Essentially, McGrath sets up a straw man and then ineptly demolishes it.
 
Well knowing background of writer helps to understand his narrow view of atheism.

Also I think this text and the book is targeted for Christian audiences who don't apparently have no idea what atheism is. They think it's some kind of movement and institution in itself when in overall it's far from it.

Whole idea of atheism is based into free thinking and especially to nihilism towards organized institutional based religion.

What I finded most funny was that McGrath saw "christianity" as moving target. Where the christianity is moving? If it means that christianity is compromising with it's values to accept different views then it's doing exactly that but at the same time most of theologists blame the liberalistic society of decline of those values.

I guess the institutions are just need of donations and someone must bring people hope. And these books surely do both.
 
Winner said:
Well, the Czech republic is obviously an exception from this "rule". The atheism (well, I guess most of people aren't real, hard atheist, they're most likely those "I don't care about religion" folks) is rising here. AFAIK more than 50% of population doesn't have any religious affilation.


There was something called the "Iron Curtain", and a form of goverment call "Communism" kinda discouraged "Religion", hence Atheism running rapent in Eastern Europe, Russia, and China.
 
FredLC said:
Just found this really interesting article and tought it would be good to share - and see opinions:



Regards :).

Some of what the article says is true. O'Hair really did set a bad tone for atheist activism. Even I think she had one of the surliest personalities I've ever seen. But the rest of it is just repetition from a religious apologist. Every few years or so, fundamentalists rehash the same arguments over and over again, modifying a few things and adding some current events that have no relation to the actual matter at hand. Most of the article quotes people from decades or centuries ago.

Atheism isn't dying by any means. To suggest it is is to deny statistics that show otherwise. It is alive, well, and growing in some parts of the world. In Europe and East Asia, the majority of the population is atheistic. However, religious apologists keep likening atheism to another religion. Atheism is not a religion, and so doesn't require "community" or a "movement" to justify its legitimacy. It doesn't proselytize, unlike religions, and so you will not see leadership of the kind that religions have.
 
Nanocyborgasm:

The article is well written, and flerts with the truth. This is what makes it interesting. My point, however, was simply how little insightful were the conclusions that the article's author takes from such truth.

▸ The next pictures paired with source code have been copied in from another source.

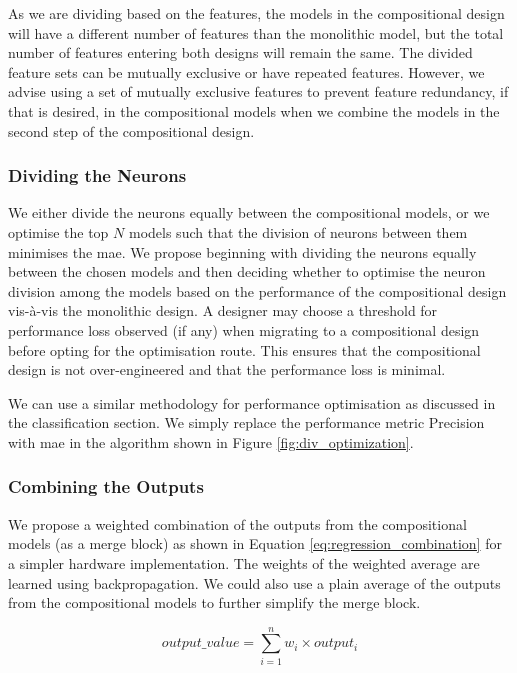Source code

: As we are dividing based on the features, the models in the compositional design will have a different number of features than the monolithic model, but the total number of features entering both designs will remain the same. The divided feature sets can be mutually exclusive or have repeated features. However, we advise using a set of mutually exclusive features to prevent feature redundancy, if that is desired, in the compositional models when we combine the models in the second step of the compositional design.


\subsubsection{Dividing the Neurons}

We either divide the neurons equally between the compositional models, or we optimise the top $N$ models such that the division of neurons between them minimises the \gls{mae}. We propose beginning with dividing the neurons equally between the chosen models and then deciding whether to optimise the neuron division among the models based on the performance of the compositional design vis-à-vis the monolithic design. A designer may choose a threshold for performance loss observed (if any) when migrating to a compositional design before opting for the optimisation route. This ensures that the compositional design is not over-engineered and that the performance loss is minimal.

We can use a similar methodology for performance optimisation as discussed in the classification section. We simply replace the performance metric Precision with \gls{mae} in the algorithm shown in Figure \ref{fig:div_optimization}. 



\subsubsection{Combining the Outputs}

We propose a weighted combination of the outputs from the compositional models (as a merge block) as shown in Equation \ref{eq:regression_combination} for a simpler hardware implementation. The weights of the weighted average are learned using backpropagation. We could also use a plain average of the outputs from the compositional models to further simplify the merge block.

\begin{equation}
output\_value = \sum_{i=1}^{n} w_{i} \times output_{i}
\label{eq:regression_combination}
\end{equation}

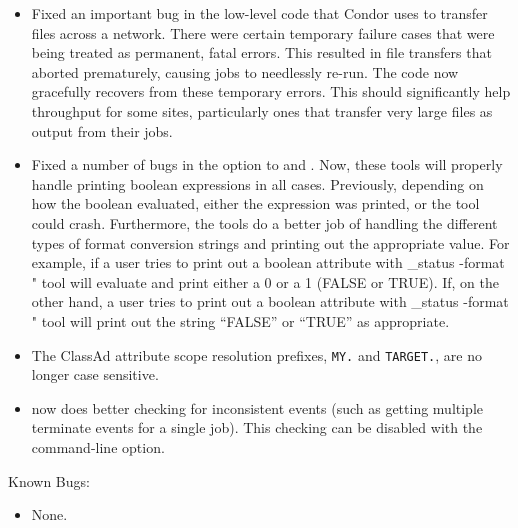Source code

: \begin{itemize}

\item Fixed an important bug in the low-level code that Condor uses to
  transfer files across a network.
  There were certain temporary failure cases that were being treated
  as permanent, fatal errors.
  This resulted in file transfers that aborted prematurely, causing
  jobs to needlessly re-run.
  The code now gracefully recovers from these temporary errors.
  This should significantly help throughput for some sites,
  particularly ones that transfer very large files as output from
  their jobs.

\item Fixed a number of bugs in the  option to 
  and .
  Now, these tools will properly handle printing boolean expressions
  in all cases.
  Previously, depending on how the boolean evaluated, either the
  expression was printed, or the tool could crash.
  Furthermore, the tools do a better job of handling the different 
  types of format conversion strings and printing out the appropriate
  value.
  For example, if a user tries to print out a boolean attribute with
  \verb@condor_status -format "%d\n" HasFileTransfer@, the
   tool will evaluate  and print
  either a 0 or a 1 (FALSE or TRUE).
  If, on the other hand, a user tries to print out a boolean attribute
  with \verb@condor_status -format "%s\n" HasFileTransfer@, the
   tool will print out the string ``FALSE'' or ``TRUE''
  as appropriate.

\item The ClassAd attribute scope resolution prefixes, \texttt{MY.}
  and \texttt{TARGET.}, are no longer case sensitive.

\item {} now does better checking for inconsistent events
(such as getting multiple terminate events for a single job).  This
checking can be disabled with the  command-line
option.

\end{itemize}

\noindent Known Bugs:

\begin{itemize}

\item None.

\end{itemize}




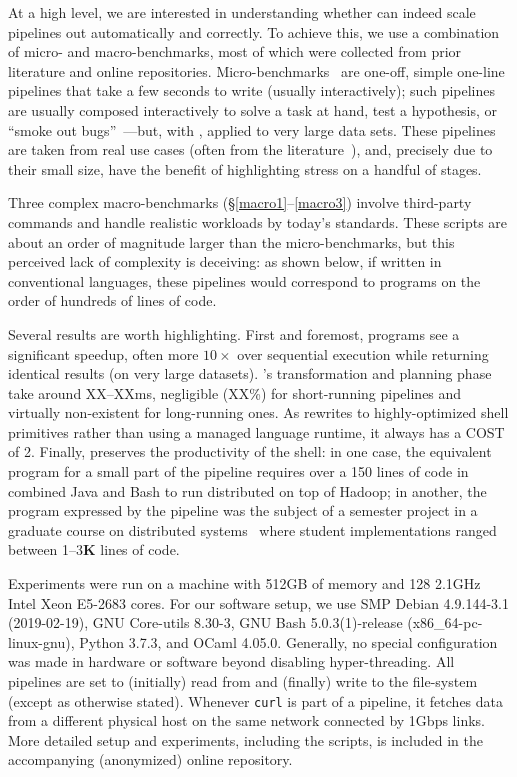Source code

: \documentclass[sigplan,10pt,review,anonymous]{acmart}
\newcommand{\ttt}[1]{\texttt{\small #1}}
\newcommand{\wkq}{\ttt{q\textsubscript{1-4}}}
\newcommand{\todo}[1]{\hl{#1}\xspace}
\begin{document}
At a high level, we are interested in understanding whether \sys can indeed scale pipelines out automatically and correctly.
To achieve this, we use a combination of micro- and macro-benchmarks, most of which were collected from prior literature and online repositories.
Micro-benchmarks~ are one-off, simple one-line pipelines that take a few seconds to write (usually interactively);
  such pipelines are usually composed interactively to solve a task at hand, test a hypothesis, or ``smoke out bugs''~\cite{bentley1986literate}---but, with \sys, applied to very large data sets.
These pipelines are taken from real use cases (often from the literature~\cite{bentley1985spelling, bentley1985spelling}), and, precisely due to their small size, have the benefit of highlighting stress on a handful of stages.

Three complex macro-benchmarks (\S\ref{macro1}--\ref{macro3}) involve third-party commands and handle realistic workloads by today's standards.
These scripts are about an order of magnitude larger than the micro-benchmarks, but this perceived lack of complexity is deceiving:
  as shown below, if written in conventional languages, these pipelines would correspond to programs on the order of hundreds of lines of code.

Several results are worth highlighting.
First and foremost, programs see a significant speedup, often more $10\times$ over sequential execution  while returning identical results (on very large datasets).
\sys's transformation and planning phase take around XX--XXms, negligible (XX\%) for short-running pipelines and virtually non-existent for long-running ones.
As \sys rewrites to highly-optimized shell primitives rather than using a managed language runtime, it always has a COST~\cite{mcsherryscalability} of 2.
Finally, \sys preserves the productivity of the shell:
  in one case, the equivalent program for a small part of the pipeline requires over a 150 lines of code in combined Java and Bash to run distributed on top of Hadoop;
  in another, the program expressed by the pipeline was the subject of a semester project in a graduate course on distributed systems~\cite{blinded} where student implementations ranged between 1--3\textbf{K} lines of code.

Experiments were run on a %
 machine with 512GB of memory and 128 2.1GHz Intel Xeon E5-2683 cores.
For our software setup, we use SMP Debian 4.9.144-3.1 (2019-02-19), GNU Core-utils 8.30-3, GNU Bash 5.0.3(1)-release (x86\_64-pc-linux-gnu), Python 3.7.3, and OCaml 4.05.0.
Generally, no special configuration was made in hardware or software beyond disabling hyper-threading. %
All pipelines are set to (initially) read from and (finally) write to the file-system (except as otherwise stated).
Whenever \ttt{curl} is part of a pipeline, it fetches data from a different physical host on the same network connected by 1Gbps links.
More detailed setup and experiments, including the scripts, is included in the accompanying (anonymized) online repository.
\end{document}
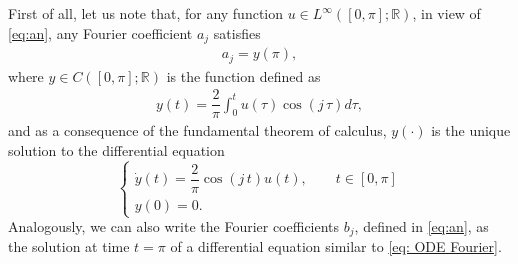 \documentclass[twocolumn]{autart}    %
\begin{document}
First of all,  let us note that, for any function $u\in L^\infty ([0,\pi]; \mathbb{R})$, in view of \eqref{eq:an},  any Fourier coefficient $a_j$ satisfies
\begin{align*}
	a_j = y(\pi), 
\end{align*}
where $y\in C([0,\pi];\mathbb{R})$ is the function defined as
\begin{align*}
	y(t) = \dfrac{2}{\pi} \int_0^t u(\tau) \cos(j\, \tau) d\tau,	
\end{align*}
and as a consequence of the fundamental theorem of calculus, $y(\cdot)$ is the unique solution to the differential equation
\begin{equation}\label{eq: ODE Fourier}
	\begin{cases}
		\dot{y} (t) = \dfrac{2}{\pi} \cos(j\, t) u(t), \qquad  t\in [0,\pi]
		\\[5pt]
		y(0) = 0.
	\end{cases}
\end{equation}
Analogously, we can also write the Fourier coefficients $b_j$, defined in \eqref{eq:an}, as the solution at time $t=\pi$ of a differential equation similar to \eqref{eq: ODE Fourier}.
\end{document}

As for O'hair, I do not know her, nor I know her work. It is possible that she made atheist activism look bad - and this without repeating the point that atheism does not need activism - but, sincerely, is it likely that people who turned against atheism would not have had if she wasn't there?

Maybe she had impact, but as far as I am aware, atheism never really enjoyed a good name. Deserving or not, it would have been seen as evil by quite some people with or without O'hair.

Regards :).
 
Atheism is actually growing. You don't hear about it so much because the shock value of saying I'm an atheist has decreased conciderably. Anyway forming a community solely for atheist is a lot like forming a community only for people that don't believe leprachauns exist.
 
Damnyankee said:
There was something called the "Iron Curtain", and a form of goverment call "Communism" kinda discouraged "Religion", hence Atheism running rapent in Eastern Europe, Russia, and China.

Tell that to the Poles. Probably even more Catholic than Ireland and Italy today and throughout communism.

The communists had rather limited luck in crushing religion, it was practiced more or less openly and in most places they quickly gave up destroying churches etc.

Rather, religion very much sprung back in the open in the places it was strong before communism, just look at the Russian Orthodox church.

Countries in western Europe that were never communistic, on the other hand, have seen a decreasing interest in religion throughout most of last century. Only a few Catholic strongholds remain in western Europe, even Spain is moving away from religion.